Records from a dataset
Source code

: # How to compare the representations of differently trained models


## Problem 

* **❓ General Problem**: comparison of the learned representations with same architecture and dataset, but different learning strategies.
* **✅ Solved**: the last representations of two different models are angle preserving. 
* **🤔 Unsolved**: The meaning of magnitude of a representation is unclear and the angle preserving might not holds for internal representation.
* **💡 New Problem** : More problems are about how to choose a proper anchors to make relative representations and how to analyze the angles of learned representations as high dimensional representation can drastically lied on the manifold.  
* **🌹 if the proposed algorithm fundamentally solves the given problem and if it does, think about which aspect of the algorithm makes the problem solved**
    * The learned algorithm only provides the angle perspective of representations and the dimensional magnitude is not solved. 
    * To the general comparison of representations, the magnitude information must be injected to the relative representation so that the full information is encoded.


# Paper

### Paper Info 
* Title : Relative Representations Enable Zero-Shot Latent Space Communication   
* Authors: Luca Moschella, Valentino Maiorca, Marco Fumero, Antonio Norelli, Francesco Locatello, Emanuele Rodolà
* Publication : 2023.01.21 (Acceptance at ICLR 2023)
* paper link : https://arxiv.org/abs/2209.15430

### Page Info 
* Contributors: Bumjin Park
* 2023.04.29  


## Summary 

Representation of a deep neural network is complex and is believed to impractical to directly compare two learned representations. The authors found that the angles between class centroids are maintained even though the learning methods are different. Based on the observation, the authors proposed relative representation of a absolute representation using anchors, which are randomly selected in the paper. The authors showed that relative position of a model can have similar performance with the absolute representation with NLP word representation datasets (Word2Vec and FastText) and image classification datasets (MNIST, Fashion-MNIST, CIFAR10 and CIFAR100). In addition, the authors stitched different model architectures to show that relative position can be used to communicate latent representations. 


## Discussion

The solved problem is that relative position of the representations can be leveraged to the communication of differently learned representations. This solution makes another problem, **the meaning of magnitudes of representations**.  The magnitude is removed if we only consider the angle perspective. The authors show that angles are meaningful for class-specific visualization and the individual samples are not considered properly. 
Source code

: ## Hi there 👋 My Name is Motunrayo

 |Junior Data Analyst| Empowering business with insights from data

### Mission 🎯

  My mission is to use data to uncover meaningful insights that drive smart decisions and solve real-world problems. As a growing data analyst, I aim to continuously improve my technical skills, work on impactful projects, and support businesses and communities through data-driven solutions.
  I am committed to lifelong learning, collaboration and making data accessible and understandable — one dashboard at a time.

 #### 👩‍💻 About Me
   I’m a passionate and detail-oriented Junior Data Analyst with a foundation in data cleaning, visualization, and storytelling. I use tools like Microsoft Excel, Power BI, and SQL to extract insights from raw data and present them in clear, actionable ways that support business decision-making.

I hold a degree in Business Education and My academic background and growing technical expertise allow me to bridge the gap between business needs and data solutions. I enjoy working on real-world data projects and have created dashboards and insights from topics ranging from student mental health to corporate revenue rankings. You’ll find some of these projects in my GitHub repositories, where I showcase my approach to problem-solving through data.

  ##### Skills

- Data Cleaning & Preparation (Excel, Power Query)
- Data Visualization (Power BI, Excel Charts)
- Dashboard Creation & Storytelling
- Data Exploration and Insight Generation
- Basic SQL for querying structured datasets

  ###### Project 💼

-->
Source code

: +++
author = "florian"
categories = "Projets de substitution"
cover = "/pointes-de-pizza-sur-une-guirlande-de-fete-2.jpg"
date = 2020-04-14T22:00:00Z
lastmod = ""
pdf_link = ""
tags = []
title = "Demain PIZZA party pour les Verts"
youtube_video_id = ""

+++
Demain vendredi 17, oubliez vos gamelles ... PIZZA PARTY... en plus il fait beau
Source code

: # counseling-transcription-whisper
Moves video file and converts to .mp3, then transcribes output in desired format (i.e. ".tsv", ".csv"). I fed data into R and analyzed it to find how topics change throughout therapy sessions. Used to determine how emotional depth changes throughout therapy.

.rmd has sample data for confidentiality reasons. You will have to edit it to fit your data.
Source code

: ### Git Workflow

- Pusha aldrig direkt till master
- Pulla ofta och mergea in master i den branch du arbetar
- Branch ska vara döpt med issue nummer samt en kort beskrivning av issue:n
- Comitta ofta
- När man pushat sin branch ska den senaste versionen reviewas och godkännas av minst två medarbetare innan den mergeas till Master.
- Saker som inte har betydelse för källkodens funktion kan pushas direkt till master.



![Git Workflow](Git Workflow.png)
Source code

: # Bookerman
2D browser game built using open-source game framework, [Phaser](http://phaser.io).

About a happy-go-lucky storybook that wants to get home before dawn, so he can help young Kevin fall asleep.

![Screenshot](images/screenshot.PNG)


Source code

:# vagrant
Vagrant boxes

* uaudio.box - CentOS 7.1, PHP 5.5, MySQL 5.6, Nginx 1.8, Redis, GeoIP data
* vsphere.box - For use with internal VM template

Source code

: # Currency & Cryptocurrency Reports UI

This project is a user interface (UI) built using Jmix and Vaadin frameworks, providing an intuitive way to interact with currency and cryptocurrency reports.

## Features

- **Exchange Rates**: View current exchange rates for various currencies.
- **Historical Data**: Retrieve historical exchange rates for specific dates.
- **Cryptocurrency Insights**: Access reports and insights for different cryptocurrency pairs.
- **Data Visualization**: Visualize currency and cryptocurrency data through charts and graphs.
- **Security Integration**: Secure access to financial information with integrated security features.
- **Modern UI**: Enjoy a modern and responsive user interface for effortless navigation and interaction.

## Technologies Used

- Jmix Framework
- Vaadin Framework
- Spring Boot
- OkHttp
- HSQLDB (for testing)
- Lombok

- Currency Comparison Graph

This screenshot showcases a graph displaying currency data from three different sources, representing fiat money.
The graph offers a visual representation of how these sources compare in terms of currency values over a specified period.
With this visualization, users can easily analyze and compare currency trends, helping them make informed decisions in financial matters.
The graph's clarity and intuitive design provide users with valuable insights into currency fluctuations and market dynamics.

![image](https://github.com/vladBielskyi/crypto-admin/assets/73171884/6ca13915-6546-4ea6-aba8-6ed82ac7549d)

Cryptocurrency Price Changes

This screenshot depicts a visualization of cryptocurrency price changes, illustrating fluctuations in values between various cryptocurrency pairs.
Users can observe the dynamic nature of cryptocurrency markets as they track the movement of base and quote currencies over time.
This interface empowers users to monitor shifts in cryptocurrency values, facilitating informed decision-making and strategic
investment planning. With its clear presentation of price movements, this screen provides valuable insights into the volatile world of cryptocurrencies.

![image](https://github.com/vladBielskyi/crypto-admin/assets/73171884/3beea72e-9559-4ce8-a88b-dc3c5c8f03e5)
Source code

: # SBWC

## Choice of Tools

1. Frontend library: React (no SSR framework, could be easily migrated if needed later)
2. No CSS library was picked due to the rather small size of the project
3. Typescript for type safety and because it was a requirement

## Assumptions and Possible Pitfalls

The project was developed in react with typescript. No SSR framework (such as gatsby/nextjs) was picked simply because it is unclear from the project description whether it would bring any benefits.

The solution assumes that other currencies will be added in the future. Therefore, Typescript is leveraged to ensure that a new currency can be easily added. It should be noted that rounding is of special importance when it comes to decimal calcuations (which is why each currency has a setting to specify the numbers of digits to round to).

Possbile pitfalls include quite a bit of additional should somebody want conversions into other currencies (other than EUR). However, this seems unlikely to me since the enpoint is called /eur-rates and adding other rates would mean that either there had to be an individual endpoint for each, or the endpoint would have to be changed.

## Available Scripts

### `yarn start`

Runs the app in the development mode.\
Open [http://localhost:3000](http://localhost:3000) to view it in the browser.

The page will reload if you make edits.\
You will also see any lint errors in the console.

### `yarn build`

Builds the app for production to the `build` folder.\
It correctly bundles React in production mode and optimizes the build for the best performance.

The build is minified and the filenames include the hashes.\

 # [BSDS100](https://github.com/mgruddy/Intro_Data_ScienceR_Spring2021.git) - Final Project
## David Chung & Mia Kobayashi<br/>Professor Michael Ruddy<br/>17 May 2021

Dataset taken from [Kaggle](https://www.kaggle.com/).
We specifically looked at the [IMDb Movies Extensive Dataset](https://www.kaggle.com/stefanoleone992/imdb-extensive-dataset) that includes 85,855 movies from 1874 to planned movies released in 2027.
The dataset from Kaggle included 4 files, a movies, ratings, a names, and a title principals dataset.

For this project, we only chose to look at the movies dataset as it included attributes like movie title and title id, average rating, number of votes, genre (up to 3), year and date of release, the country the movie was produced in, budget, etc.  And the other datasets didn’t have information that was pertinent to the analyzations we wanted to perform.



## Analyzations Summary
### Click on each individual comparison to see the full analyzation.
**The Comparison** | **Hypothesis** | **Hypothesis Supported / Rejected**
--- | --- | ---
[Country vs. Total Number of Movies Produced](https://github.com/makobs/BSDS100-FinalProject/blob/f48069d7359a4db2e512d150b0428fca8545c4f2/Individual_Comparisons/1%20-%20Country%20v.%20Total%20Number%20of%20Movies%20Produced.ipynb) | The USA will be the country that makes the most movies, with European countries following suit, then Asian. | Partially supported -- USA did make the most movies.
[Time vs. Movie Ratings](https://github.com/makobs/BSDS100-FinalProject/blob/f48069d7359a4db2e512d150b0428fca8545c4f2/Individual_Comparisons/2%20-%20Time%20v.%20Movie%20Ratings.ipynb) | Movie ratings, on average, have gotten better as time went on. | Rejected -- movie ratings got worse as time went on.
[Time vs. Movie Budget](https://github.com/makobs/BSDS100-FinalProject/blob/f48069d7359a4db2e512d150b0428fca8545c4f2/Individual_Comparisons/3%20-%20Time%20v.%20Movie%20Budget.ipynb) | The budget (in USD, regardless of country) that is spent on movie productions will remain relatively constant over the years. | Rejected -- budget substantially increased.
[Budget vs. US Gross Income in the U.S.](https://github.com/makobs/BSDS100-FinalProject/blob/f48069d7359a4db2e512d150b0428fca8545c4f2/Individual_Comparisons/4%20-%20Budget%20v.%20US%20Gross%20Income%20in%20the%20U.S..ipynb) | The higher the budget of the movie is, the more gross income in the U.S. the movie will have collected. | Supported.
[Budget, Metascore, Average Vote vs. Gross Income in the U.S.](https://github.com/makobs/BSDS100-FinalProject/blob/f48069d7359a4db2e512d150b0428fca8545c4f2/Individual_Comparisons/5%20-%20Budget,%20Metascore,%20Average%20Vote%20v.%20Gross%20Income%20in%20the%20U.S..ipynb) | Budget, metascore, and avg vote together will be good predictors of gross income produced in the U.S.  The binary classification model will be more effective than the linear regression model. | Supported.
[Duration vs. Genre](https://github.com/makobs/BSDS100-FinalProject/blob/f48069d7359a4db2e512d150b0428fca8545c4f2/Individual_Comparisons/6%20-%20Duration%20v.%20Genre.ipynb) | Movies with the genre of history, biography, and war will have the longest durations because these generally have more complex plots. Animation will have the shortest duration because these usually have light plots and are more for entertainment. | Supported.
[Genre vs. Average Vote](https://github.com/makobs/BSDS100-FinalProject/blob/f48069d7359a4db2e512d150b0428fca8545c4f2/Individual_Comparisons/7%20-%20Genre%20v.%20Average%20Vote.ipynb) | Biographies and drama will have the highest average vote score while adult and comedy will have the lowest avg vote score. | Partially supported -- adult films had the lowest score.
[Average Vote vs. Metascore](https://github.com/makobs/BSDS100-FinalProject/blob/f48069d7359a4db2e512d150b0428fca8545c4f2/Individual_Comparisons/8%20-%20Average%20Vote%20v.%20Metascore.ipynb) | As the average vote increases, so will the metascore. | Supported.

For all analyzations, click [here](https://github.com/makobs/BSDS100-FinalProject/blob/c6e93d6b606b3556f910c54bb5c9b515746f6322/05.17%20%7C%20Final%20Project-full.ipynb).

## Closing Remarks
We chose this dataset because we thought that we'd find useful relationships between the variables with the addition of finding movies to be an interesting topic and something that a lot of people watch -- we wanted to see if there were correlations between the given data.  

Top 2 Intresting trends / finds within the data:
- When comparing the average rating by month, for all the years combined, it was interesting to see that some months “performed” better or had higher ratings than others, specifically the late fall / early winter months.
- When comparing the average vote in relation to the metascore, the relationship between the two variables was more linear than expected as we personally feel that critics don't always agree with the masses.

DIRECTIONS FOR THIS TASK: Only the lines above that include the word "meaningful" belong in the answer; copy each one.

ANSWER TO THE PROBLEM:
The solved problem is that relative position of the representations can be leveraged to the communication of differently learned representations. This solution makes another problem, **the meaning of magnitudes of representations**.  The magnitude is removed if we only consider the angle perspective. The authors show that angles are meaningful for class-specific visualization and the individual samples are not considered properly. 
  My mission is to use data to uncover meaningful insights that drive smart decisions and solve real-world problems. As a growing data analyst, I aim to continuously improve my technical skills, work on impactful projects, and support businesses and communities through data-driven solutions.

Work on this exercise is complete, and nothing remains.